| Task details |
From the first line of the data below, copy each line up to the one containing "Both the single-task", and include that line too.
:: Available records ::
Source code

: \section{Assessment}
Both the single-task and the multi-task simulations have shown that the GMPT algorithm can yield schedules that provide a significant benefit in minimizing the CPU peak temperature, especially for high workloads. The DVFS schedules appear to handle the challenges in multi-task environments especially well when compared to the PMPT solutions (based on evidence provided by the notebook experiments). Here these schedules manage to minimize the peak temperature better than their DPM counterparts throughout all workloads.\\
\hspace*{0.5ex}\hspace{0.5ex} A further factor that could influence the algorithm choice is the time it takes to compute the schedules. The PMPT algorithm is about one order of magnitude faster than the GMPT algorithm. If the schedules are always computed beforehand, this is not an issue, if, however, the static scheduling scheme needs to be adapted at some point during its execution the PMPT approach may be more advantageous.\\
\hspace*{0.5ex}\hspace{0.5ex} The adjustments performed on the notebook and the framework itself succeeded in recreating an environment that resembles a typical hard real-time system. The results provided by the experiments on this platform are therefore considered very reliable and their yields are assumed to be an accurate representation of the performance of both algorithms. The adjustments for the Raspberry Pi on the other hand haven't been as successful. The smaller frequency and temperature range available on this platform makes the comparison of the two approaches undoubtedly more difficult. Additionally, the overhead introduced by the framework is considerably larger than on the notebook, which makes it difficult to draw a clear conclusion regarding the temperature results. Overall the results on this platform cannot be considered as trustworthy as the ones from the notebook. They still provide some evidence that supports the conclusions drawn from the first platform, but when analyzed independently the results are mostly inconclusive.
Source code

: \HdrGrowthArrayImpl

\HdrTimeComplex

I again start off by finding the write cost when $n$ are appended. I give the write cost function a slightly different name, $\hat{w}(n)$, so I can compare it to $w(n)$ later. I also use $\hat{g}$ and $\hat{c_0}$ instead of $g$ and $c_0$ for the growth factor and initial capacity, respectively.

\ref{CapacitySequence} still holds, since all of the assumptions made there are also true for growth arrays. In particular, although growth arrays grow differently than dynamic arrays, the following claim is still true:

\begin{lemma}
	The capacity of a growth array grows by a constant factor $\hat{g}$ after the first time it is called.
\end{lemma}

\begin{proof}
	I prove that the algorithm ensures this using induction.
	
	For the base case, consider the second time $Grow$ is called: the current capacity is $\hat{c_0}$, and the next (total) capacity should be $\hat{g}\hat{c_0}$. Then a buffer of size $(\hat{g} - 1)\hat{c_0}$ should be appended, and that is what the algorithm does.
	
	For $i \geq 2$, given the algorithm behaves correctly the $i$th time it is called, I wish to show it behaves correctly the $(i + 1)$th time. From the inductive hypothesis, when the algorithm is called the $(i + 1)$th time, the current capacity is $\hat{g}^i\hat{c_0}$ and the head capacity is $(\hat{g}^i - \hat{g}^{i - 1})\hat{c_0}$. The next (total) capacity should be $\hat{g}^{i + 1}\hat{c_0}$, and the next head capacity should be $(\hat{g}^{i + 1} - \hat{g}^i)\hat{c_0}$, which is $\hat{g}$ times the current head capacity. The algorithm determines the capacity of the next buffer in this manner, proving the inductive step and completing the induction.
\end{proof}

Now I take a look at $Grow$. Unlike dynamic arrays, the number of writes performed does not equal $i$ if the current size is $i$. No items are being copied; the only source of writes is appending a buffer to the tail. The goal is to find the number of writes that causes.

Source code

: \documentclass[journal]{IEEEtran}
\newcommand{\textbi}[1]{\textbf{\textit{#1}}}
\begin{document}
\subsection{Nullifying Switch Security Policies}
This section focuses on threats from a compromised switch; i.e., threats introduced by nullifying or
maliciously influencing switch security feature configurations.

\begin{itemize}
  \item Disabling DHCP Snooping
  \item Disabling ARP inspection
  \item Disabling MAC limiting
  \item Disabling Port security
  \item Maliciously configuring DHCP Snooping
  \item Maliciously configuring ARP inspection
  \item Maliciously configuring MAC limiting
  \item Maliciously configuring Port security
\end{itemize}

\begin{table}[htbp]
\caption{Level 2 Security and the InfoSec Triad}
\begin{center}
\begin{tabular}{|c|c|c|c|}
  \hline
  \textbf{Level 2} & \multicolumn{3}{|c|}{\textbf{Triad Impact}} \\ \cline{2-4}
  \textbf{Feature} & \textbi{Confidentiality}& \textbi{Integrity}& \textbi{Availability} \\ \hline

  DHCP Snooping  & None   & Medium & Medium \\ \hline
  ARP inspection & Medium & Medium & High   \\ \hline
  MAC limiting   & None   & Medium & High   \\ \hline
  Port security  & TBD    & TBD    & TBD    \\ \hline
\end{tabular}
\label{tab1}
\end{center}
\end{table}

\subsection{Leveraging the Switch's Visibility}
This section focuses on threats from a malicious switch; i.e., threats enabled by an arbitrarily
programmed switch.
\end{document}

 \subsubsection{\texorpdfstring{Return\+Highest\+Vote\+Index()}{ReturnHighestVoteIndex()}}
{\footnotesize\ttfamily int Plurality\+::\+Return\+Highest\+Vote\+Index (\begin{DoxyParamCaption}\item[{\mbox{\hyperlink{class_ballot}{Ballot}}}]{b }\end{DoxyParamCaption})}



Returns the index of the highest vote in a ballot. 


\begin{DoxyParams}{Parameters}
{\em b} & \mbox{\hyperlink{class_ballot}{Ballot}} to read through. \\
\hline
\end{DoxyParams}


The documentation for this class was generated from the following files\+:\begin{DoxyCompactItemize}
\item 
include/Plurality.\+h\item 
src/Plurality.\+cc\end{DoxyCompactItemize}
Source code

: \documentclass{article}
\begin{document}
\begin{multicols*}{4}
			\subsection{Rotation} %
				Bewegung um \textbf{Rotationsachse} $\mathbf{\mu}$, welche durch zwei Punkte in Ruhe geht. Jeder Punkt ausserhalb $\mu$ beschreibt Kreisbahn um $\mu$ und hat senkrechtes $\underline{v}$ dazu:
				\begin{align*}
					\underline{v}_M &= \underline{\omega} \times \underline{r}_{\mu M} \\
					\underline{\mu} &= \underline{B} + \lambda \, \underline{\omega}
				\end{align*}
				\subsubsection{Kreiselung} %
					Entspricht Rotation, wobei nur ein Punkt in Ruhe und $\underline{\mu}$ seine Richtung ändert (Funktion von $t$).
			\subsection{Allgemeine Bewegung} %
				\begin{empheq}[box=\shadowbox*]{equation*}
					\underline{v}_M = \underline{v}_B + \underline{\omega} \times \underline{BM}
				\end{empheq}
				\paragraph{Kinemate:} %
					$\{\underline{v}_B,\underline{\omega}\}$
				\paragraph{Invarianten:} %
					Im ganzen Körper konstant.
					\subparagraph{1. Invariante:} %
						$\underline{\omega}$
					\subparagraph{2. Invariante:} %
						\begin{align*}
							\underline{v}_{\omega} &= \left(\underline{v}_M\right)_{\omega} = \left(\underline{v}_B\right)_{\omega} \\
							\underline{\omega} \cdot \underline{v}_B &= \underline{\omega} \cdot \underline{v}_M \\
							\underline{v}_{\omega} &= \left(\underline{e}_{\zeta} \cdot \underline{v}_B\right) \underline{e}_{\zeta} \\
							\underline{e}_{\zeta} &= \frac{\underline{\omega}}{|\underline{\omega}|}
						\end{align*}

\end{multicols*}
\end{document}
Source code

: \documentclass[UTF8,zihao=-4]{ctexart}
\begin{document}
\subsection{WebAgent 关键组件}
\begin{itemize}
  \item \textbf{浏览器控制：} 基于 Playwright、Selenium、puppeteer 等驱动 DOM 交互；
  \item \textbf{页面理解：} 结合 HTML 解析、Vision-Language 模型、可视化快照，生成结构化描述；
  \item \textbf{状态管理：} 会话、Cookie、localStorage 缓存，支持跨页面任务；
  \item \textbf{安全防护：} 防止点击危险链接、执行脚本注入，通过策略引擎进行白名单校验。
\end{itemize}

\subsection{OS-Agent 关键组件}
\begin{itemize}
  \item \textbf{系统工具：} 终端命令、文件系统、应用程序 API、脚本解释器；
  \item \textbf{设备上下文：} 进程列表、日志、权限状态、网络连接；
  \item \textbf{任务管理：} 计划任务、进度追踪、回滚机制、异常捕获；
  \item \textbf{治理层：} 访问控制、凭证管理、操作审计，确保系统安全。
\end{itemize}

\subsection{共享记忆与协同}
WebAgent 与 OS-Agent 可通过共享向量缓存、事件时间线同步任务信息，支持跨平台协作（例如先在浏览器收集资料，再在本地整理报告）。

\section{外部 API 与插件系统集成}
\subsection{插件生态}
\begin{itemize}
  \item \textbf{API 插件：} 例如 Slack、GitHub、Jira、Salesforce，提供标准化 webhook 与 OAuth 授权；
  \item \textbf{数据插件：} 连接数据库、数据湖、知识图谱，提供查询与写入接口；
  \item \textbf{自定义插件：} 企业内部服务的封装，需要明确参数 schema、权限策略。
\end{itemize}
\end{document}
:::
| Output for this exercise |
Source code

: \section{Assessment}
Both the single-task and the multi-task simulations have shown that the GMPT algorithm can yield schedules that provide a significant benefit in minimizing the CPU peak temperature, especially for high workloads. The DVFS schedules appear to handle the challenges in multi-task environments especially well when compared to the PMPT solutions (based on evidence provided by the notebook experiments). Here these schedules manage to minimize the peak temperature better than their DPM counterparts throughout all workloads.\\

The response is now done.